**PROBLEM STATEMENT**
Pick out each line below containing "takes".

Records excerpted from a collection
■ ■ ■ ■ ■ ■ ■

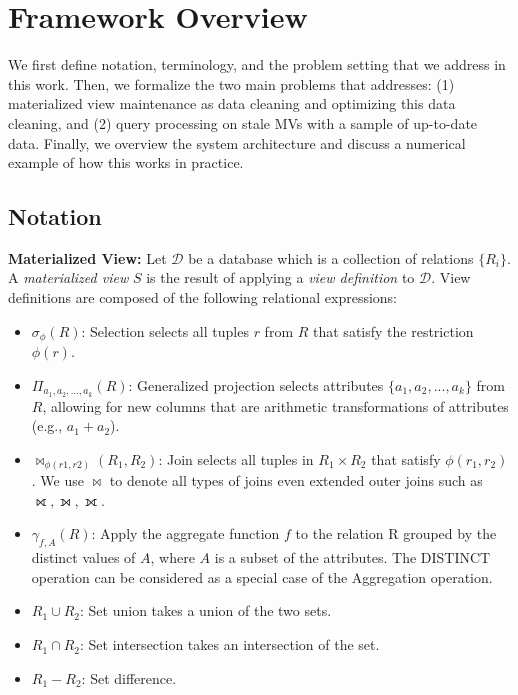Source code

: \vspace{-1em}
\section{Framework Overview}\label{sec-arch}
We first define notation, terminology, and the problem setting that we address in this work.
Then, we formalize the two main problems that \svc addresses: (1) materialized view maintenance as data cleaning and optimizing this data cleaning, and (2) query processing on stale MVs with a sample of up-to-date data.
Finally, we overview the system architecture and discuss a numerical example of how this works in practice.

\subsection{Notation}\label{notation}
\noindent \textbf{Materialized View:} Let $\mathcal{D}$ be a database which is a collection of relations $\{R_i\}$. A \emph{materialized view} $S$ is the result of applying a \emph{view definition} to $\mathcal{D}$. 
View definitions are composed of the following relational expressions:
\begin{itemize}[noitemsep] \sloppy
	\item $\sigma_{\phi}(R)$: Selection selects all tuples $r$ from $R$ that satisfy the restriction $\phi (r)$.
	\item $\Pi_{a_1,a_2,...,a_k}(R)$: Generalized projection selects attributes $\{a_1,a_2,...,a_k\}$ from $R$, allowing for new columns that are arithmetic transformations of attributes (e.g., $a_1+a_2$).
	\item $\bowtie_{\phi (r1,r2)}(R_1,R_2)$: Join selects all tuples in $R_1 \times R_2$ that satisfy $\phi (r_1,r_2)$. We use $\bowtie$ to denote all types of joins even extended outer joins such as $\rightouterjoin,\leftouterjoin,\fullouterjoin$.
	\item $\gamma_{f,A}(R)$: Apply the aggregate function $f$ to the relation R grouped by the distinct values of $A$, where $A$ is a subset of the attributes. %
	The DISTINCT operation can be considered as a special case of the Aggregation operation. 
	\item $R_1 \cup R_2$: Set union takes a union of the two sets.
	\item $R_1 \cap R_2$: Set intersection takes an intersection of the set.
	\item $R_1 - R_2$: Set difference.
\end{itemize}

■ ■ ■ ■ ■ ■ ■

**THE ANSWER**
	\item $R_1 \cup R_2$: Set union takes a union of the two sets.
	\item $R_1 \cap R_2$: Set intersection takes an intersection of the set.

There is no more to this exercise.